Ryan Nelson … ‘They bullied us; they were more aggressive, quicker, stronger and mentally tougher.’

While New Zealand had their own demons, the club players from Port Villa and surrounding villages had many other challenges to deal with before their moment of glory.

The amateurs from Vanuatu embarked on a month-long tour to first play the qualifying group in Samoa and immediately continued on to Adelaide for the OFC Nations Cup.

“It was really hot in Samoa and then we flew straight into the Adelaide winter, and we had not been given any gear, so we were very cold,” Seimata Chilia said.

Vanuatu head coach Juan Carlos Bazzetti was an Adelaide local who appealed to the local community.

“Our coach, Buzzetti, spoke to the media and asked if anyone wanted to support the Vanuatu team. So many Adelaide companies and people gave us all kinds of things — clothes, long coats and food,” says the midfielder, who adds that most of the players were still using the same boots they wore at the Pacific Games a year earlier.

Juan Carlos Buzetti.

Buzzetti was famous for his booming voice and passion for the game, but his excitement earned him a red card after only 15 minutes in the New Zealand game.
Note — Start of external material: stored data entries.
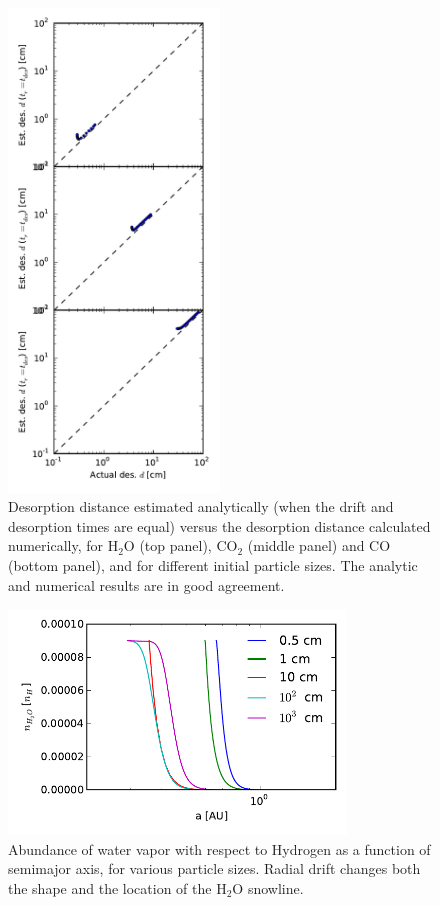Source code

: \documentclass[12pt, preprint]{aastex}
\begin{document}
\begin{figure}[htb]
\centering
\includegraphics[width=0.5\textwidth]{figs/desorption_distance_actual_vs_estimated.pdf}
\caption{Desorption distance estimated analytically (when the drift and desorption times are equal) versus the desorption distance calculated numerically, for H$_2$O (top panel), CO$_2$ (middle panel) and CO (bottom panel), and for different initial particle sizes. The analytic and numerical results are in good agreement.} %
\label{fig:an_vs_num}
\end{figure}

\begin{figure}[htb]
\centering
\includegraphics[width=0.8\textwidth]{figs/nH2O_no_acc.pdf}
\caption{Abundance of water vapor with respect to Hydrogen as a function of semimajor axis, for various particle sizes. Radial drift changes both the shape and the location of the H$_2$O snowline.} %
\label{fig:nwater_drift}
\end{figure}
\end{document}
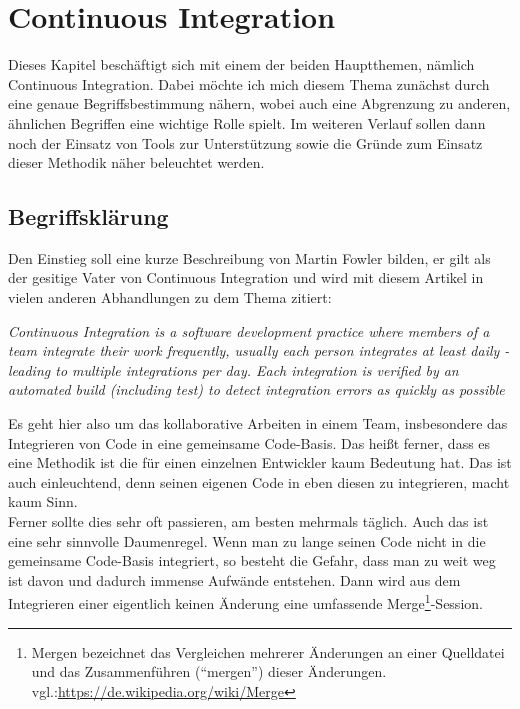 \pagebreak
\chapter{Continuous Integration}
Dieses Kapitel beschäftigt sich mit einem der beiden Hauptthemen, nämlich Continuous Integration. Dabei möchte ich mich diesem Thema zunächst durch eine genaue Begriffsbestimmung nähern, wobei auch eine Abgrenzung zu anderen, ähnlichen Begriffen eine wichtige Rolle spielt. Im weiteren Verlauf sollen dann noch der Einsatz von Tools zur Unterstützung sowie die Gründe zum Einsatz dieser Methodik näher beleuchtet werden.\\
\section{Begriffsklärung}
Den Einstieg soll eine kurze Beschreibung von Martin Fowler bilden, er gilt als der gesitige Vater von Continuous Integration und wird mit diesem Artikel in vielen anderen Abhandlungen zu dem Thema zitiert:
\begin{center}
	\textit{
	Continuous Integration is a software development practice where members of a team integrate their work frequently, usually each person integrates at least daily - leading to multiple integrations per day. Each integration is verified by an automated build (including test) to detect integration errors as quickly as possible} \cite{fowler-CI}
\end{center}
Es geht hier also um das kollaborative Arbeiten in einem Team, insbesondere das Integrieren von Code in eine gemeinsame Code-Basis. Das heißt ferner, dass es eine Methodik ist die für einen einzelnen Entwickler kaum Bedeutung hat. Das ist auch einleuchtend, denn seinen eigenen Code in eben diesen zu integrieren, macht kaum Sinn. \\
Ferner sollte dies sehr oft passieren, am besten mehrmals täglich. Auch das ist eine sehr sinnvolle Daumenregel. Wenn man zu lange seinen Code nicht in die gemeinsame Code-Basis integriert, so besteht die Gefahr, dass man zu weit weg ist davon und dadurch immense Aufwände entstehen. Dann wird aus dem Integrieren einer eigentlich keinen Änderung eine umfassende Merge\footnote{Mergen bezeichnet das Vergleichen mehrerer Änderungen an einer Quelldatei und das Zusammenführen ("`mergen"') dieser Änderungen. vgl.:\url{https://de.wikipedia.org/wiki/Merge}}-Session.\\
“We got together and said let’s just stick to the game plan the coach had taught us and do what he wanted,” recalls Chilia, saying the dismissal did little to deter the Vanuatu coach.

“He was sitting in the grandstand, but he was still shouting and coaching us, he never stopped,” says Chilla, who scored the opening goal after 37 minutes.
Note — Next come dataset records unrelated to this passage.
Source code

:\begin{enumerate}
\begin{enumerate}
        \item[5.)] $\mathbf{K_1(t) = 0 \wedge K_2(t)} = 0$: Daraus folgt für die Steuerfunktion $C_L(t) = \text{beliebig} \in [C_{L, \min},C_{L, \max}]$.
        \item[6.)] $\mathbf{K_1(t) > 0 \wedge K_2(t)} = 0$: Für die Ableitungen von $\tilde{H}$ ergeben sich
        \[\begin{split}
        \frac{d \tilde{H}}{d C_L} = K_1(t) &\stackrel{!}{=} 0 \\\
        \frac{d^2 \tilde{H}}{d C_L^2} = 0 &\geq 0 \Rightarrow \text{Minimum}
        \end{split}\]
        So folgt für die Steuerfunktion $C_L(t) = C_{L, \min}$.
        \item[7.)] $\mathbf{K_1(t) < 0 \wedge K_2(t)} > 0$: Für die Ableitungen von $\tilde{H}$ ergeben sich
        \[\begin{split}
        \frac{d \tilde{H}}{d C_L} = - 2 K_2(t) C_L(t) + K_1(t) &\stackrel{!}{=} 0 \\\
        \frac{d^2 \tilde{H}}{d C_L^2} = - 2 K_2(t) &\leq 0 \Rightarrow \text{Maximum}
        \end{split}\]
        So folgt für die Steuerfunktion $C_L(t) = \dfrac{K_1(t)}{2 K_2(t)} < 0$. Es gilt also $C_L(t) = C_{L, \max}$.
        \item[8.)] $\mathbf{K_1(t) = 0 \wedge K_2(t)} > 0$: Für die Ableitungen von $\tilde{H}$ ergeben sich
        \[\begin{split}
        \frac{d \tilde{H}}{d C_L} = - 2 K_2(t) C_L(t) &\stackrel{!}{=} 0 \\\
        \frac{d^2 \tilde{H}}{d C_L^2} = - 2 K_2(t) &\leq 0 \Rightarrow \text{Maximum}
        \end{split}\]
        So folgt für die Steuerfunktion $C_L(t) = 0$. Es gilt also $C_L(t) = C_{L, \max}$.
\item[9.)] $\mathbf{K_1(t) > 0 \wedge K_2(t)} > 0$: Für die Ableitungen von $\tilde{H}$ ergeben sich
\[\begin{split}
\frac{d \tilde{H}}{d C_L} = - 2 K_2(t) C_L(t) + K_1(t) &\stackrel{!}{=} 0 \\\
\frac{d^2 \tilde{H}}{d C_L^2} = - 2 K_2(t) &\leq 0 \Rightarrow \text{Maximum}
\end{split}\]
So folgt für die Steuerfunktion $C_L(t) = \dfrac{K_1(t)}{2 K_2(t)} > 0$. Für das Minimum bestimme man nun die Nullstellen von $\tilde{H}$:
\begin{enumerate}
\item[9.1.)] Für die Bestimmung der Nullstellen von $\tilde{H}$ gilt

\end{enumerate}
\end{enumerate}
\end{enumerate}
“We got a huge boost from that goal, and the coach was shouting even more after that.”

Captain David Chilia remembers how the All Whites threw the kitchen sink at Vanuatu after the break, bringing on their record goal-scorer Vaughan Coveny, who quickly headed home the equaliser.
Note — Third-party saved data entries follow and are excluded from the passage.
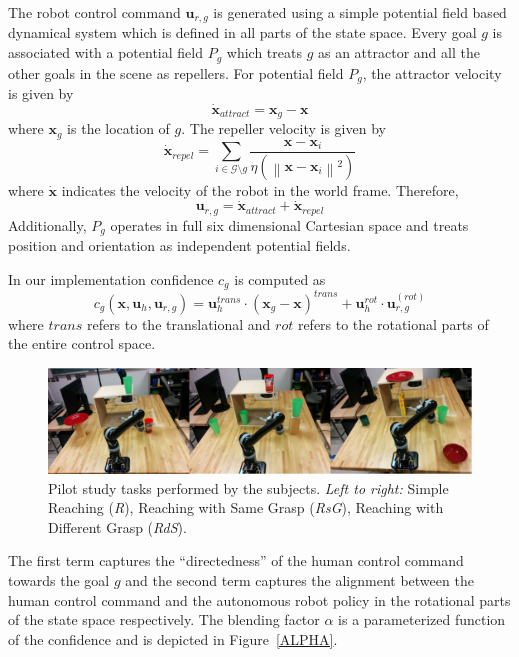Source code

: \documentclass[conference]{IEEEtran}
\newcommand{\norm}[1]{\left\lVert#1\right\rVert}
\begin{document}
The robot control command $\boldsymbol{u}_{r,g}$ is generated using a simple potential field based dynamical system which is defined in all parts of the state space. Every goal $g$ is associated with a potential field $P_g$ which treats $g$ as an attractor and all the other goals in the scene as repellers. For potential field $P_g$, the attractor velocity is given by
\begin{equation*}
\dot{\boldsymbol{x}}_{attract} = \boldsymbol{x}_{g} - \boldsymbol{x}
\end{equation*}
where $\boldsymbol{x}_{g}$ is the location of $g$. The repeller velocity is given by
\begin{equation*}
\dot{\boldsymbol{x}}_{repel} = \sum_{i \in \mathcal{G} \setminus g} \frac{\boldsymbol{x} - \boldsymbol{x}_{i}}{\eta(\norm{\boldsymbol{x} - \boldsymbol{x}_{i}}^2)}
\end{equation*}
where $\dot{\boldsymbol{x}}$ indicates the velocity of the robot in the world frame. Therefore, 
\begin{equation*}
\boldsymbol{u}_{r,g} = \dot{\boldsymbol{x}}_{attract} + \dot{\boldsymbol{x}}_{repel} 
\end{equation*}
Additionally, $P_g$ operates in full six dimensional Cartesian space and treats position and orientation as independent potential fields. 

In our implementation confidence $c_g$ is computed as
\begin{equation}\label{E1}
c_g(\boldsymbol{x}, \boldsymbol{u}_h, \boldsymbol{u}_{r,g}) = \boldsymbol{u}_{h}^{trans}\cdot(\boldsymbol{x}_{g} - \boldsymbol{x})^{trans} + \boldsymbol{u}_h^{rot}\cdot\boldsymbol{u}_{r,g}^{(rot)}
\end{equation}
where $trans$ refers to the translational and $rot$ refers to the rotational parts of the entire control space. 
\begin{figure}[ht]
	\centering
	\includegraphics[width = 1\hsize]{./figures/TASKS.png}
	\caption{Pilot study tasks performed by the subjects. \textit{Left to right:} Simple Reaching (\textit{R}), Reaching with Same Grasp (\textit{RsG}), Reaching with Different Grasp (\textit{RdS}).}
	\label{TASKS}
\end{figure}
The first term captures the ``directedness'' of the human control command towards the goal $g$ and the second term captures the alignment between the human control command and the autonomous robot policy in the rotational parts of the state space respectively. 
The blending factor $\alpha$ is a parameterized function of the confidence and is depicted in Figure~\ref{ALPHA}.
 
\end{document}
“But even then, they equalised, we just kept fighting, and with New Zealand pushing we could hit them on the break,” the former captain says.

The Vanuatu tactics worked a treat, and the lightning-fast islanders hit the Kiwis with three deadly counterattacks, finished by Lexa Bibi, Victor Maleb and Alphoso Qorig.

Maleb had predicted he would score after he was denied a goal against New Zealand in the Olympic qualifying matches in Auckland a year earlier.

“Victor promised the team he would deliver the goal he owed us, and he scored our third,” says Chilia, who remembers how shocked the New Zealanders were after the final whistle.

“They were totally surprised. They were expecting to beat us and play Australia in the play-offs, but they realised immediately they were out.”

Incredibly, the most famous match in the country’s history was never shown on Vanuatu television, which only planned to show their match against Australia.

David Chilia (left) and Seimata Chilia … happy memories of the 2004 upset win. Photo credit: OFC Media / Phototek.

David Chilia says the players received a VHS tape of the game but most copies were lost in a cyclone and the last remaining tape is damaged.

“The match is not on YouTube, so our children and grandchildren can never watch that famous match.”

The lack of television coverage only adds to the mystique surrounding their famous night and the team returned to a hero’s welcome in Port Vila.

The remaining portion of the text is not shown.